++++ Material shown ++++

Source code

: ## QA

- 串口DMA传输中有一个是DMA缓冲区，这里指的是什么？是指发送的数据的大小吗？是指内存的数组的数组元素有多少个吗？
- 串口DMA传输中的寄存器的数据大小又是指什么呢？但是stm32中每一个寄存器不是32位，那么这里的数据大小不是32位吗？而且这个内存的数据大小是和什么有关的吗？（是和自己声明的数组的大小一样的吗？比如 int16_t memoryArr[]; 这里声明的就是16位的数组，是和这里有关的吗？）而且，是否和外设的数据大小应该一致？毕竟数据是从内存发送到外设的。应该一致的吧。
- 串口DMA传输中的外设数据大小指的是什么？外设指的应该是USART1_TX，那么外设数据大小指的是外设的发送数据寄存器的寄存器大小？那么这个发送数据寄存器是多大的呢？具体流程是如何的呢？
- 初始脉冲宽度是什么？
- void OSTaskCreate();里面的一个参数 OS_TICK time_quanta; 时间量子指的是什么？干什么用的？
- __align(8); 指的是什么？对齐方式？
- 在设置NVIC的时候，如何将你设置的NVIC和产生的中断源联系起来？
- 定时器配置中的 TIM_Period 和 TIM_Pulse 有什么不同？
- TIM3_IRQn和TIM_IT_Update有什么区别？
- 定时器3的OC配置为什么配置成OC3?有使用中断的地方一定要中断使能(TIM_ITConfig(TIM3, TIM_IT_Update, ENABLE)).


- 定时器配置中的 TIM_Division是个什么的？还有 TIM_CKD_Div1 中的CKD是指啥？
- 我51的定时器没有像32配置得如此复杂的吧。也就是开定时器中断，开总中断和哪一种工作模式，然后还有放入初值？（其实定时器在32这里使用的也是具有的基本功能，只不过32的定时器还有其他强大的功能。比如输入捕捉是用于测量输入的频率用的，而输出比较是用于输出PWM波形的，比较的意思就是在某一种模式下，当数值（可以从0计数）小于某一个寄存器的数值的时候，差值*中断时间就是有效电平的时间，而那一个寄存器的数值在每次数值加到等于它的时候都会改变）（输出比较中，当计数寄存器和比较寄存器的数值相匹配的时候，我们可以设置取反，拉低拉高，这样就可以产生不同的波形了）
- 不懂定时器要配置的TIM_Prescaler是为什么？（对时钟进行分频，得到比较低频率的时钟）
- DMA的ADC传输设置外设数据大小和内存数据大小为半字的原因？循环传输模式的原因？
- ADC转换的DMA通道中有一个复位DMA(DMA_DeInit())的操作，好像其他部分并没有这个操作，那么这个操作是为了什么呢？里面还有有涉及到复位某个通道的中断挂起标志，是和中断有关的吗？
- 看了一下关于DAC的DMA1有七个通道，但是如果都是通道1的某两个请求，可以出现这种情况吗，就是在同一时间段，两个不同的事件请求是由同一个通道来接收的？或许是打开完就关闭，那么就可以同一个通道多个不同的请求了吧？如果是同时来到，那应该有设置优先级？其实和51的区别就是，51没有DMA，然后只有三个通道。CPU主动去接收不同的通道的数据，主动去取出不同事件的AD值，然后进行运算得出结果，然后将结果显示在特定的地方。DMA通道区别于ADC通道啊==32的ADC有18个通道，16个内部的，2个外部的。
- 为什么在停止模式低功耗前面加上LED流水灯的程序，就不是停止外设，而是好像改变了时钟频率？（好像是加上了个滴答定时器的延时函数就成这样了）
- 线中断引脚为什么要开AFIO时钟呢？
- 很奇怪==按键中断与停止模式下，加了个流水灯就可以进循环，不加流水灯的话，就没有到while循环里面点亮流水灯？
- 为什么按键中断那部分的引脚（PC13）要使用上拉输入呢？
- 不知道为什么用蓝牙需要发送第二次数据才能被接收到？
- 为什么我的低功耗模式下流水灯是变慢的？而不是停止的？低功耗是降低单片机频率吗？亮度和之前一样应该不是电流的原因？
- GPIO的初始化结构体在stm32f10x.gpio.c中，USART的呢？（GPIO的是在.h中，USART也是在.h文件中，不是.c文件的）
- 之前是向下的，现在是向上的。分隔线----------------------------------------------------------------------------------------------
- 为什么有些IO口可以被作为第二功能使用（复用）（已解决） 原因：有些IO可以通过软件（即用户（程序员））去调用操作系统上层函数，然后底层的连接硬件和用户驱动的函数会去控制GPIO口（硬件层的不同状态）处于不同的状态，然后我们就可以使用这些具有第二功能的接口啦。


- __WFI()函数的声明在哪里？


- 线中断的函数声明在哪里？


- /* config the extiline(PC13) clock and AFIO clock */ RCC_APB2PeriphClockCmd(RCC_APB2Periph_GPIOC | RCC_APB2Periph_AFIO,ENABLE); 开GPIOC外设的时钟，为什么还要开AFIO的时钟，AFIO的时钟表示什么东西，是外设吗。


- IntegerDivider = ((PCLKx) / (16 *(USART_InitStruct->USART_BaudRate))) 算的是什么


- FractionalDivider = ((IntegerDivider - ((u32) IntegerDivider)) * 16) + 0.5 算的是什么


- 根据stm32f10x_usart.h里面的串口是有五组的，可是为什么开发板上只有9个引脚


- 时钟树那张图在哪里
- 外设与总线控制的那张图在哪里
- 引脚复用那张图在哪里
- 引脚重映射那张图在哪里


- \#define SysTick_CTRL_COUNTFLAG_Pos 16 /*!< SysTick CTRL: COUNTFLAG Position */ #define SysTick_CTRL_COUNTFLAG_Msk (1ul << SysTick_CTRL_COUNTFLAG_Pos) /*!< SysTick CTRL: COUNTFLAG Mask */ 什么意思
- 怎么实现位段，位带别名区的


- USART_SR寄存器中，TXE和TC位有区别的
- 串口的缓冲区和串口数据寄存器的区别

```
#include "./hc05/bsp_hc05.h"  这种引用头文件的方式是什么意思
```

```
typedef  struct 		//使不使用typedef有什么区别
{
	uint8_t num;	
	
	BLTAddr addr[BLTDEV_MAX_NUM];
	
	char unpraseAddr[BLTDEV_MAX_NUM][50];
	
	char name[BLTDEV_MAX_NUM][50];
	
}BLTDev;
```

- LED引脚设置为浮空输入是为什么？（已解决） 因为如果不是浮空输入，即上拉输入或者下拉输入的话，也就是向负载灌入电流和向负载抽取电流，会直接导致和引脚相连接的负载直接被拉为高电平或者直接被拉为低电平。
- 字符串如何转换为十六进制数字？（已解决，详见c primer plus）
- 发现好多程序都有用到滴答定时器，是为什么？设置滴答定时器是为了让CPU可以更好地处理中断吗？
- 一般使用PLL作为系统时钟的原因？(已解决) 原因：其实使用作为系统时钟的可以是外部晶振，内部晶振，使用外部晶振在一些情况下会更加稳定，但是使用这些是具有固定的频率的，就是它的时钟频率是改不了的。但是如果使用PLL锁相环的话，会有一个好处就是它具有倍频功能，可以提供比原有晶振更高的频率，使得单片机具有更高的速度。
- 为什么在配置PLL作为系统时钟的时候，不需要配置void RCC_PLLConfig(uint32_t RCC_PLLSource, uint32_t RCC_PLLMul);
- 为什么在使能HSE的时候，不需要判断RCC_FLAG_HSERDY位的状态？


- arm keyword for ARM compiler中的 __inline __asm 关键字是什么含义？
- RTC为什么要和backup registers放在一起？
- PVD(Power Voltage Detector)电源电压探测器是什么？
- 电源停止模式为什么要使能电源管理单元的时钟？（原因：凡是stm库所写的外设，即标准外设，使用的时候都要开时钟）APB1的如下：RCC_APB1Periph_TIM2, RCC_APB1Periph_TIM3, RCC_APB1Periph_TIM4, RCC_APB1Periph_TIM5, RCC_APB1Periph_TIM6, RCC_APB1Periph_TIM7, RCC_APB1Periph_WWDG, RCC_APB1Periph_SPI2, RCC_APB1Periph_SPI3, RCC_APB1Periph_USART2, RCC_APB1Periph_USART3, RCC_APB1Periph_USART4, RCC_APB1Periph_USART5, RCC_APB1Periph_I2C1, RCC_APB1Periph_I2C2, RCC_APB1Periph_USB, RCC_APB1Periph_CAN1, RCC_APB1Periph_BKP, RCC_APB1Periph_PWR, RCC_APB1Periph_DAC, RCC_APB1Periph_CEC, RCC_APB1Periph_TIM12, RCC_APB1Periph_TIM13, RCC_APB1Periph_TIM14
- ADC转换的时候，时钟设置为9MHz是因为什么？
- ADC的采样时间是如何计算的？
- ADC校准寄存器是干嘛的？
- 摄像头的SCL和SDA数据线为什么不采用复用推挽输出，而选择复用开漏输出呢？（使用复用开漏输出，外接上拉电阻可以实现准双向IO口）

++++

In the material above, transcribe exactly the lines beginning at the one with "- DMA的ADC传输设置外" and ending at the one with "- \#define SysTick_CTRL_COUNTFLAG_Pos", both included.

__The answer__
- DMA的ADC传输设置外设数据大小和内存数据大小为半字的原因？循环传输模式的原因？
- ADC转换的DMA通道中有一个复位DMA(DMA_DeInit())的操作，好像其他部分并没有这个操作，那么这个操作是为了什么呢？里面还有有涉及到复位某个通道的中断挂起标志，是和中断有关的吗？
- 看了一下关于DAC的DMA1有七个通道，但是如果都是通道1的某两个请求，可以出现这种情况吗，就是在同一时间段，两个不同的事件请求是由同一个通道来接收的？或许是打开完就关闭，那么就可以同一个通道多个不同的请求了吧？如果是同时来到，那应该有设置优先级？其实和51的区别就是，51没有DMA，然后只有三个通道。CPU主动去接收不同的通道的数据，主动去取出不同事件的AD值，然后进行运算得出结果，然后将结果显示在特定的地方。DMA通道区别于ADC通道啊==32的ADC有18个通道，16个内部的，2个外部的。
- 为什么在停止模式低功耗前面加上LED流水灯的程序，就不是停止外设，而是好像改变了时钟频率？（好像是加上了个滴答定时器的延时函数就成这样了）
- 线中断引脚为什么要开AFIO时钟呢？
- 很奇怪==按键中断与停止模式下，加了个流水灯就可以进循环，不加流水灯的话，就没有到while循环里面点亮流水灯？
- 为什么按键中断那部分的引脚（PC13）要使用上拉输入呢？
- 不知道为什么用蓝牙需要发送第二次数据才能被接收到？
- 为什么我的低功耗模式下流水灯是变慢的？而不是停止的？低功耗是降低单片机频率吗？亮度和之前一样应该不是电流的原因？
- GPIO的初始化结构体在stm32f10x.gpio.c中，USART的呢？（GPIO的是在.h中，USART也是在.h文件中，不是.c文件的）
- 之前是向下的，现在是向上的。分隔线----------------------------------------------------------------------------------------------
- 为什么有些IO口可以被作为第二功能使用（复用）（已解决） 原因：有些IO可以通过软件（即用户（程序员））去调用操作系统上层函数，然后底层的连接硬件和用户驱动的函数会去控制GPIO口（硬件层的不同状态）处于不同的状态，然后我们就可以使用这些具有第二功能的接口啦。


- __WFI()函数的声明在哪里？


- 线中断的函数声明在哪里？


- /* config the extiline(PC13) clock and AFIO clock */ RCC_APB2PeriphClockCmd(RCC_APB2Periph_GPIOC | RCC_APB2Periph_AFIO,ENABLE); 开GPIOC外设的时钟，为什么还要开AFIO的时钟，AFIO的时钟表示什么东西，是外设吗。


- IntegerDivider = ((PCLKx) / (16 *(USART_InitStruct->USART_BaudRate))) 算的是什么


- FractionalDivider = ((IntegerDivider - ((u32) IntegerDivider)) * 16) + 0.5 算的是什么


- 根据stm32f10x_usart.h里面的串口是有五组的，可是为什么开发板上只有9个引脚


- 时钟树那张图在哪里
- 外设与总线控制的那张图在哪里
- 引脚复用那张图在哪里
- 引脚重映射那张图在哪里


- \#define SysTick_CTRL_COUNTFLAG_Pos 16 /*!< SysTick CTRL: COUNTFLAG Position */ #define SysTick_CTRL_COUNTFLAG_Msk (1ul << SysTick_CTRL_COUNTFLAG_Pos) /*!< SysTick CTRL: COUNTFLAG Mask */ 什么意思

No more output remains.